AKEL Genel Sekreteri Andros Kiprianu ise açıklamasında, Anastasiadis’in beş taraflı gayri resmi konferansa gitmesi gerektiğini dile getirerek, konferansa çok iyi hazırlanmış bir şekilde gitmeleri gerektiğini ve kesinlikle riskler bulunduğunu belirtti.
DİKO Başkanı Nikolas Papadopulos ise açıklamasında, Anastasiadis’in konferansa gitmesinden önce müzakere temeli ve konferansa kimlerin davet edildiğinin netleşmesi gerektiğini belirtti. Papadopulos, aynı zamanda Ercan havalimanının faaliyetlerinin Türk tarafının herhangi bir faaliyeti veya inisiyatifiyle ilişkilendirilmemesi gibi bazı inisiyatifler ve faaliyetler ortaya çıkması gerektiğini kaydetti. EDEK Başkanı Marinos Sizopulos ise açıklamasında, doğru bir yönetim aynı zamanda “Kıbrıs Cumhuriyeti ile Kıbrıs Cumhuriyeti’nin devlet varlığının korunması” gerektiğini öne sürdü.
Ekologlar Hareketi BM Genel Sekreterinin davetinin reddedilemeyeceğini ifade ederken, Rum Vatandaşlar İttifakı Başkanı Yorgos Lillikas ise “gayri resmi konferanstan zararlı çıkacaklarını” savundu.
Dayanışma Hareketi ve ELAM ise yaptıkları açıklamalarda, Anastasiadis’in gayri resmi konferansa katılmaması yönünde açıklamalarda bulundu.
Politis gazetesi ise “Topu Siyasi Liderlere Attı- Konferansa Katılma Taahhüdüne Rağmen Başkan Partilere de Sordu!- Gayri Resmi 5+1’de Partileri de Yanında İstiyor” başlığıyla manşetten yer verdiği haberinde, New York’ta gerçekleştirilecek gayri resmi konferansın en azından iki gün olacağını yazdı.
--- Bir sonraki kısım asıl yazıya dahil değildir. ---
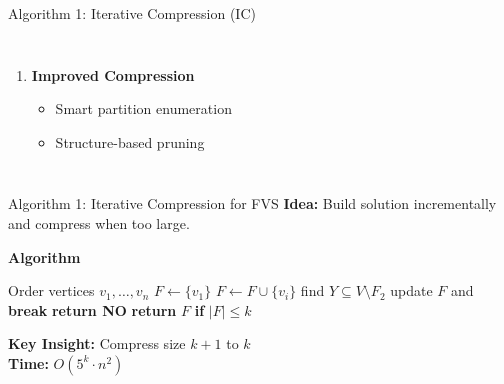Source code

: \documentclass[aspectratio=169]{beamer}
\begin{document}
\begin{frame}{Algorithm 1: Iterative Compression (IC)}
\begin{columns}[T]
\begin{enumerate}
			\item \textbf{Improved Compression}
			      \begin{itemize}
				      \scriptsize
				      \item Smart partition enumeration
				      \item Structure-based pruning
			      \end{itemize}
		\end{enumerate}

	\end{columns}
\end{frame}

\begin{frame}{Algorithm 1: Iterative Compression for FVS}
\scriptsize
\textbf{Idea:} Build solution incrementally and compress when too large.

\textbf{Algorithm}
\begin{algorithmic}[1]
  \State Order vertices $v_1,\dots,v_n$
  \State $F \gets \{v_1\}$
    \State $F \gets F \cup \{v_i\}$
        \State find $Y \subseteq V \setminus F_2$
          \State update $F$ and \textbf{break}
        \EndIf
      \EndFor
        \State \textbf{return NO}
      \EndIf
    \EndIf
  \EndFor
  \State \textbf{return} $F$ \textbf{if} $|F| \le k$
\end{algorithmic}

\textbf{Key Insight:} Compress size $k\!+\!1$ to $k$ \\
\textbf{Time:} $O(5^k \cdot n^2)$
\end{frame}
\end{document}
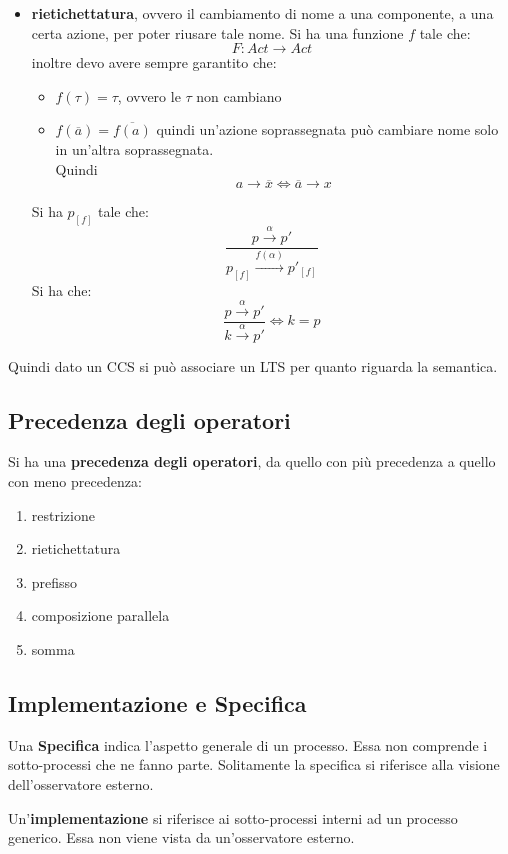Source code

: \begin{itemize}
  \item \textbf{rietichettatura}, ovvero il cambiamento di nome a una
  componente, a una certa azione, per poter riusare tale nome. Si ha una
  funzione $f$ tale che:
  \[F:Act\to Act\]
  inoltre devo avere sempre garantito che:
  \begin{itemize}
    \item $f(\tau)=\tau$, ovvero le $\tau$ non cambiano
    \item $f(\overline{a})=\overline{f(a)}$ quindi un'azione soprassegnata può
    cambiare nome solo in un'altra soprassegnata. \\ Quindi \[a\to \overline{x} \iff \overline{a}\to x\]
  \end{itemize}
  Si ha $p_{[f]}$ tale che:
  \[\frac{p\stackrel{\alpha}{\rightarrow}p'}{p_{[f]}
      \stackrel{f(\alpha)}{\rightarrow}p'_{[f]}}\]
  Si ha che:
  \[\frac{p\stackrel{\alpha}{\rightarrow}p'}{k
      \stackrel{\alpha}{\rightarrow}p'}\iff k=p\]
\end{itemize}
Quindi dato un CCS si può associare un LTS per quanto riguarda la semantica.\\
\subsection{Precedenza degli operatori}
Si ha una \textbf{precedenza degli operatori}, da quello con più precedenza a
quello con meno precedenza: 
\begin{enumerate}
  \item restrizione
  \item rietichettatura
  \item prefisso
  \item composizione parallela
  \item somma
\end{enumerate}
\subsection{Implementazione e Specifica}
\begin{definizione}
  Una \textbf{Specifica} indica l'aspetto generale di un processo. Essa non comprende i sotto-processi che ne fanno parte. Solitamente la specifica si riferisce alla visione dell'osservatore esterno.
\end{definizione}
\begin{definizione}
  Un'\textbf{implementazione} si riferisce ai sotto-processi interni ad un processo generico. Essa non viene vista da un'osservatore esterno.
\end{definizione}
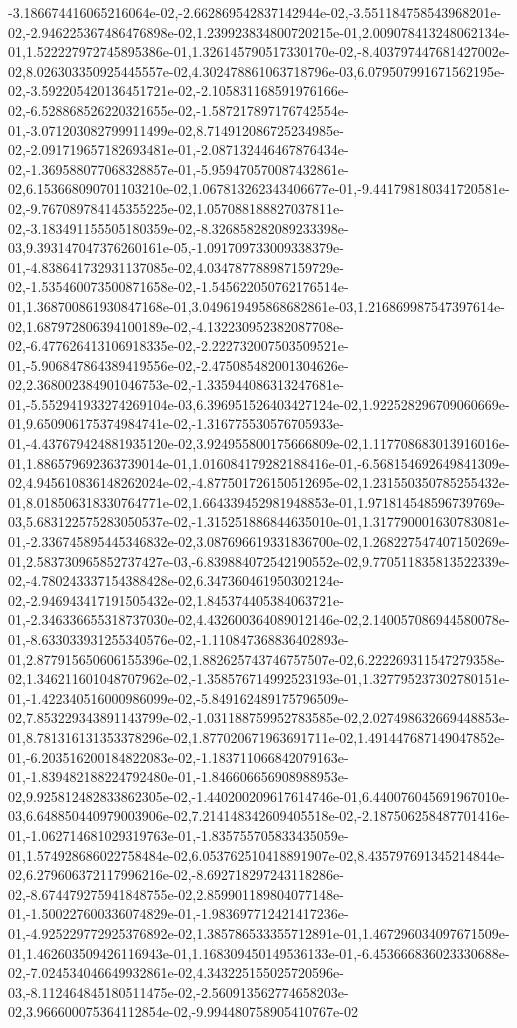 -3.186674416065216064e-02,-2.662869542837142944e-02,-3.551184758543968201e-02,-2.946225367486476898e-02,1.239923834800720215e-01,2.009078413248062134e-01,1.522227972745895386e-01,1.326145790517330170e-02,-8.403797447681427002e-02,8.026303350925445557e-02,4.302478861063718796e-03,6.079507991671562195e-02,-3.592205420136451721e-02,-2.105831168591976166e-02,-6.528868526220321655e-02,-1.587217897176742554e-01,-3.071203082799911499e-02,8.714912086725234985e-02,-2.091719657182693481e-01,-2.087132446467876434e-02,-1.369588077068328857e-01,-5.959470570087432861e-02,6.153668090701103210e-02,1.067813262343406677e-01,-9.441798180341720581e-02,-9.767089784145355225e-02,1.057088188827037811e-02,-3.183491155505180359e-02,-8.326858282089233398e-03,9.393147047376260161e-05,-1.091709733009338379e-01,-4.838641732931137085e-02,4.034787788987159729e-02,-1.535460073500871658e-02,-1.545622050762176514e-01,1.368700861930847168e-01,3.049619495868682861e-03,1.216869987547397614e-02,1.687972806394100189e-02,-4.132230952382087708e-02,-6.477626413106918335e-02,-2.222732007503509521e-01,-5.906847864389419556e-02,-2.475085482001304626e-02,2.368002384901046753e-02,-1.335944086313247681e-01,-5.552941933274269104e-03,6.396951526403427124e-02,1.922528296709060669e-01,9.650906175374984741e-02,-1.316775530576705933e-01,-4.437679424881935120e-02,3.924955800175666809e-02,1.117708683013916016e-01,1.886579692363739014e-01,1.016084179282188416e-01,-6.568154692649841309e-02,4.945610836148262024e-02,-4.877501726150512695e-02,1.231550350785255432e-01,8.018506318330764771e-02,1.664339452981948853e-01,1.971814548596739769e-03,5.683122575283050537e-02,-1.315251886844635010e-01,1.317790001630783081e-01,-2.336745895445346832e-02,3.087696619331836700e-02,1.268227547407150269e-01,2.583730965852737427e-03,-6.839884072542190552e-02,9.770511835813522339e-02,-4.780243337154388428e-02,6.347360461950302124e-02,-2.946943417191505432e-02,1.845374405384063721e-01,-2.346336655318737030e-02,4.432600364089012146e-02,2.140057086944580078e-01,-8.633033931255340576e-02,-1.110847368836402893e-01,2.877915650606155396e-02,1.882625743746757507e-02,6.222269311547279358e-02,1.346211601048707962e-02,-1.358576714992523193e-01,1.327795237302780151e-01,-1.422340516000986099e-02,-5.849162489175796509e-02,7.853229343891143799e-02,-1.031188759952783585e-02,2.027498632669448853e-01,8.781316131353378296e-02,1.877020671963691711e-02,1.491447687149047852e-01,-6.203516200184822083e-02,-1.183711066842079163e-01,-1.839482188224792480e-01,-1.846606656908988953e-02,9.925812482833862305e-02,-1.440200209617614746e-01,6.440076045691967010e-03,6.648850440979003906e-02,7.214148342609405518e-02,-2.187506258487701416e-01,-1.062714681029319763e-01,-1.835755705833435059e-01,1.574928686022758484e-02,6.053762510418891907e-02,8.435797691345214844e-02,6.279606372117996216e-02,-8.692718297243118286e-02,-8.674479275941848755e-02,2.859901189804077148e-01,-1.500227600336074829e-01,-1.983697712421417236e-01,-4.925229772925376892e-02,1.385786533355712891e-01,1.467296034097671509e-01,1.462603509426116943e-01,1.168309450149536133e-01,-6.453666836023330688e-02,-7.024534046649932861e-02,4.343225155025720596e-03,-8.112464845180511475e-02,-2.560913562774658203e-02,3.966600075364112854e-02,-9.994480758905410767e-02

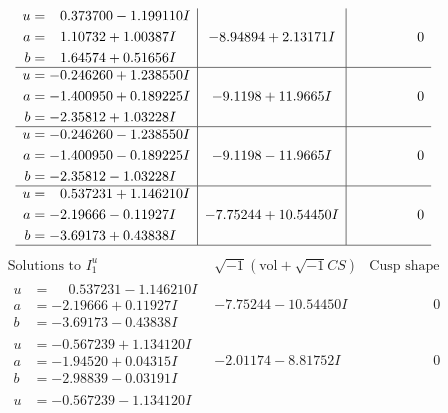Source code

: \documentclass[1p]{elsarticle_modified}
\theoremstyle{definition}
\newcommand{\I}{\sqrt{-1}}
\begin{document}
$$\begin{array}{c|c|c}
\begin{aligned}
u &= \phantom{-}0.373700 - 1.199110 I \\
a &= \phantom{-}1.10732 + 1.00387 I \\
b &= \phantom{-}1.64574 + 0.51656 I\end{aligned}
 & -8.94894 + 2.13171 I & \phantom{-0.000000 } 0 \\ \hline\begin{aligned}
u &= -0.246260 + 1.238550 I \\
a &= -1.400950 + 0.189225 I \\
b &= -2.35812 + 1.03228 I\end{aligned}
 & -9.1198 + 11.9665 I & \phantom{-0.000000 } 0 \\ \hline\begin{aligned}
u &= -0.246260 - 1.238550 I \\
a &= -1.400950 - 0.189225 I \\
b &= -2.35812 - 1.03228 I\end{aligned}
 & -9.1198 - 11.9665 I & \phantom{-0.000000 } 0 \\ \hline\begin{aligned}
u &= \phantom{-}0.537231 + 1.146210 I \\
a &= -2.19666 - 0.11927 I \\
b &= -3.69173 + 0.43838 I\end{aligned}
 & -7.75244 + 10.54450 I & \phantom{-0.000000 } 0\\
 \hline 
 \end{array}$$\newpage$$\begin{array}{c|c|c}  
\text{Solutions to }I^u_{1}& \I (\text{vol} + \sqrt{-1}CS) & \text{Cusp shape}\\
 \hline 
\begin{aligned}
u &= \phantom{-}0.537231 - 1.146210 I \\
a &= -2.19666 + 0.11927 I \\
b &= -3.69173 - 0.43838 I\end{aligned}
 & -7.75244 - 10.54450 I & \phantom{-0.000000 } 0 \\ \hline\begin{aligned}
u &= -0.567239 + 1.134120 I \\
a &= -1.94520 + 0.04315 I \\
b &= -2.98839 - 0.03191 I\end{aligned}
 & -2.01174 - 8.81752 I & \phantom{-0.000000 } 0 \\ \hline\begin{aligned}
u &= -0.567239 - 1.134120 I \\

\end{aligned}
\end{array}$$
\end{document}
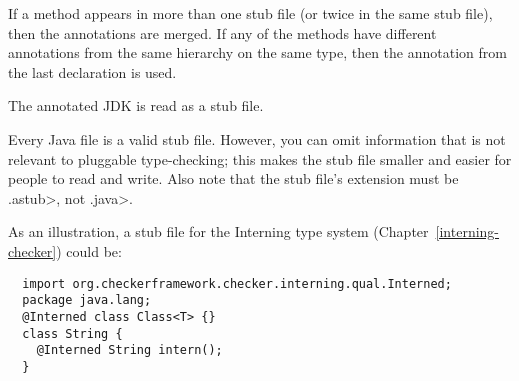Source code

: If a method appears in more than one stub file (or twice in the same
stub file), then the annotations are merged. If any of the
methods have different annotations from the same hierarchy on the same type,
then the annotation from the last declaration is used.

The annotated JDK is read as a stub file.



Every Java file is a valid stub file.  However, you can omit information
that is not relevant to pluggable type-checking; this makes the stub file
smaller and easier for people to read and write.
Also note that the stub file's extension must be \<.astub>, not \<.java>.

As an illustration, a stub file for the Interning type system
(Chapter~\ref{interning-checker}) could be:

\begin{Verbatim}
  import org.checkerframework.checker.interning.qual.Interned;
  package java.lang;
  @Interned class Class<T> {}
  class String {
    @Interned String intern();
  }
\end{Verbatim}

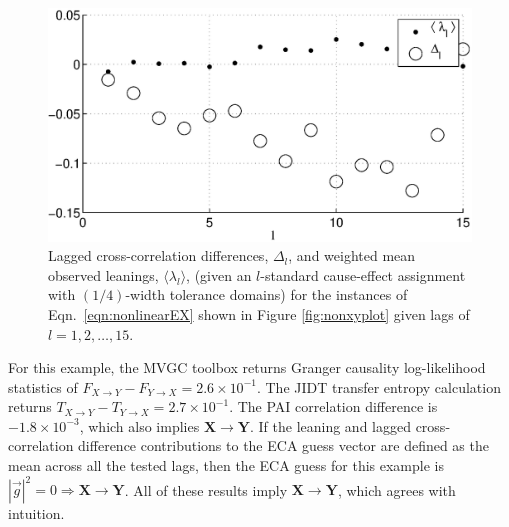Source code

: \documentclass{article}[10pt]
\begin{document}
\begin{figure}[ht]
\begin{center}
\includegraphics[scale=0.7]{NonlinearResponseExample_LandLCC.eps} 
\end{center}
\caption{Lagged cross-correlation differences, $\Delta_l$, and weighted mean observed leanings, $\langle\lambda_l\rangle$, (given an $l$-standard cause-effect assignment with $(1/4)$-width tolerance domains) for the instances of Eqn.\ \ref{eqn:nonlinearEX} shown in Figure \ref{fig:nonxyplot} given lags of $l=1,2,\ldots,15$.}
\label{fig:nonxyLandLCC}
\end{figure}

For this example, the MVGC toolbox returns Granger causality log-likelihood statistics of $F_{X\rightarrow Y}-F_{Y\rightarrow X}=2.6\times 10^{-1}$.  The JIDT transfer entropy calculation returns $T_{X\rightarrow Y}-T_{Y\rightarrow X}=2.7\times 10^{-1}$.  The PAI correlation difference is $-1.8\times 10^{-3}$, which also implies $\mathbf{X}\rightarrow\mathbf{Y}$.  If the leaning and lagged cross-correlation difference contributions to the ECA guess vector are defined as the mean across all the tested lags, then the ECA guess for this example is $|\vec{g}|^2=0\Rightarrow \mathbf{X}\rightarrow\mathbf{Y}$.  All of these results imply $\mathbf{X}\rightarrow\mathbf{Y}$, which agrees with intuition.    
\end{document}
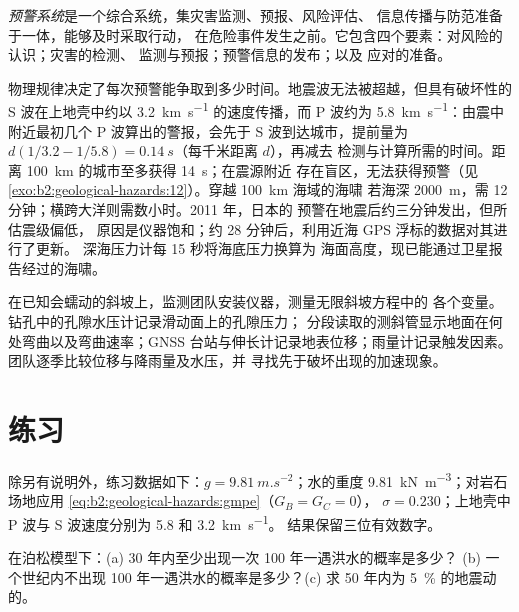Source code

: \begin{definition}[预警系统]\label{def:b2:geological-hazards:warning}
\emph{预警系统}是一个综合系统，集灾害监测、预报、风险评估、
信息传播与防范准备于一体，能够及时采取行动，
在危险事件发生之前。它包含四个要素：对风险的认识；灾害的检测、
监测与预报；预警信息的发布；以及
应对的准备。
\end{definition}

物理规律决定了每次预警能争取到多少时间。地震波无法被超越，但具有破坏性的
S 波在上地壳中约以 \qty{3.2}{km.s^{-1}} 的速度传播，而
P 波约为 \qty{5.8}{km.s^{-1}}：由震中附近最初几个 P 波算出的警报，会先于
S 波到达城市，提前量为 $d(1/3.2 - 1/5.8) = \qty{0.14}{s}$（每千米距离 $d$），再减去
检测与计算所需的时间。距离 \qty{100}{km} 的城市至多获得 \qty{14}{s}；在震源附近
存在盲区，无法获得预警（见\cref{exo:b2:geological-hazards:12}）。穿越 \qty{100}{km} 海域的海啸
若海深 \qty{2000}{m}，需 12 分钟；横跨大洋则需数小时。2011 年，日本的
预警在地震后约三分钟发出，但所估震级偏低，
原因是仪器饱和；约 28 分钟后，利用近海 GPS 浮标的数据对其进行了更新。
深海压力计每 15 秒将海底压力换算为
海面高度，现已能通过卫星报告经过的海啸。

\begin{inthefield}[观测斜坡的蠕动]
在已知会蠕动的斜坡上，监测团队安装仪器，测量无限斜坡方程中的
各个变量。钻孔中的孔隙水压计记录滑动面上的孔隙压力；
分段读取的测斜管显示地面在何处弯曲以及弯曲速率；GNSS
台站与伸长计记录地表位移；雨量计记录触发因素。
团队逐季比较位移与降雨量及水压，并
寻找先于破坏出现的加速现象。
\end{inthefield}

\section*{练习}\label{sec:b2:geological-hazards:exercises}

除另有说明外，练习数据如下：$g = \qty{9.81}{m.s^{-2}}$；水的重度
\qty{9.81}{kN.m^{-3}}；对岩石场地应用 \eqref{eq:b2:geological-hazards:gmpe}（$G_B = G_C = 0$），
$\sigma = 0.230$；上地壳中 P 波与 S 波速度分别为 5.8 和 \qty{3.2}{km.s^{-1}}。
结果保留三位有效数字。

\begin{exercise}[$\star$]\label{exo:b2:geological-hazards:1}
在泊松模型下：(a) 30 年内至少出现一次 100 年一遇洪水的概率是多少？
(b) 一个世纪内不出现 100 年一遇洪水的概率是多少？(c) 求
50 年内为 \qty{5}{\percent} 的地震动的。
\end{exercise}

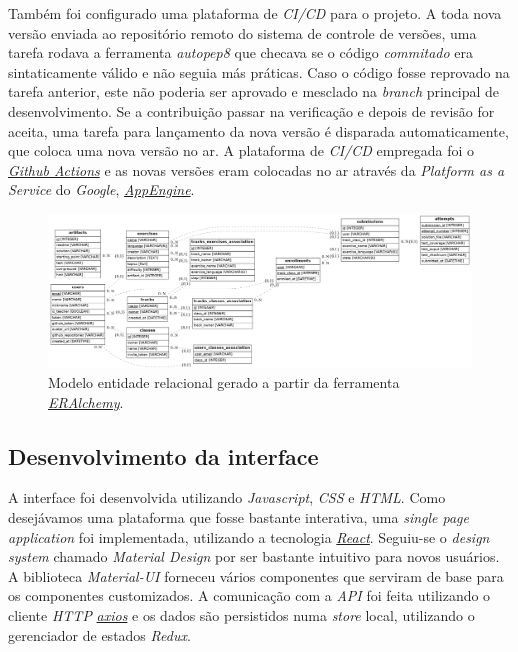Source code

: Também foi configurado uma plataforma de \emph{CI/CD} para o projeto. A toda nova versão enviada 
ao repositório remoto do sistema de controle de versões, uma tarefa rodava a ferramenta \emph{autopep8}
que checava se o código \emph{commitado} era sintaticamente válido e não seguia más práticas. 
Caso o código fosse reprovado na tarefa anterior, este não poderia ser aprovado e mesclado 
na \emph{branch} principal de desenvolvimento. Se a contribuição passar na verificação e 
depois de revisão for aceita, uma tarefa para lançamento da nova versão é disparada automaticamente, 
       que coloca uma nova versão no ar. A plataforma de \emph{CI/CD} empregada foi o 
       \hyperref[link:actions]{\emph{Github Actions}} e 
       as novas versões eram colocadas no ar através da \emph{Platform as a Service} do \emph{Google}, 
       \hyperref[link:appengine]{\emph{AppEngine}}.

\begin{figure}
    \centering
    \includegraphics[width=\linewidth]{images/db_schema}
    \caption{Modelo entidade relacional gerado a partir da ferramenta \hyperref[link:eralchemy]{\emph{ERAlchemy}}.}\label{fig:mer}
\end{figure}


\subsection{Desenvolvimento da interface}
A interface foi desenvolvida utilizando \emph{Javascript}, \emph{CSS} e \emph{HTML}. Como 
desejávamos uma plataforma que fosse bastante interativa, uma \emph{single page application} 
foi implementada, utilizando a tecnologia \hyperref[link:react]{\emph{React}}.
Seguiu-se o \emph{design system} chamado 
\emph{Material Design} por ser bastante intuitivo para novos usuários. A biblioteca \emph{Material-UI} 
forneceu vários componentes que serviram de base para os componentes customizados. A comunicação com a 
\emph{API} foi feita utilizando o cliente \emph{HTTP} \hyperref[link:axios]{\emph{axios}} e 
os dados são persistidos numa \emph{store} local, utilizando o gerenciador de estados \emph{Redux}.


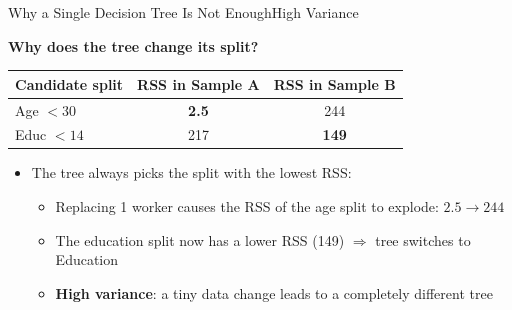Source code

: \documentclass[dvipsnames,hyperref={pdfpagelabels=false}]{beamer}
\begin{document}
\begin{frame}{Why a Single Decision Tree Is Not Enough}{High Variance}

\textbf{Why does the tree change its split?}

\vspace{0.2cm}
\begin{center}
\begin{tabular}{@{}lcc@{}}
  \toprule
  Candidate split & RSS in Sample A & RSS in Sample B \\
  \midrule
  Age $< 30$  & \textbf{2.5} & 244 \\
  Educ $< 14$ & 217          & \textbf{149} \\
  \bottomrule
\end{tabular}
\end{center}

\vspace{0.2cm}
\begin{itemize}

\item The tree always picks the split with the lowest RSS:
\begin{itemize}
  \item Replacing 1 worker causes the RSS of the age split to explode: $2.5 \to 244$
  \vspace{0.1cm}
  \item The education split now has a lower RSS (149) $\Rightarrow$ tree switches to Education
  \vspace{0.1cm}
  \item[$\Rightarrow$] \textbf{High variance}: a tiny data change leads to a completely different tree
\end{itemize}
\end{itemize}

\end{frame}
\end{document}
Gazete, Anastasiadis’in BM karşısında hali hazırda koşulsuz şartsız 5+1 konferansa katılacağı taahhüdünde bulunmasına rağmen, dün Rum kesiminin davete olumlu yanıt verip vermemesi gerektiği konusunda, Ulusal Konseye katılan siyasi parti liderlerinin de görüşünü almak istediğini yazdı.
Haber, Alithia gazetesinde “Başkan Siyasi Partileri de Yanında İstiyor- Ulusal Konsey Beş Taraflı Konferansla İlgili Görüşme Yaptı”, Haravgi’de ise “Başkan Siyasi Parti Başkanlarının Kendisine Eşlik Etmelerini Önerdi- Başkan Konferansa Doğru Hazırlıkla Gitsin” başlıklarıyla yer aldı.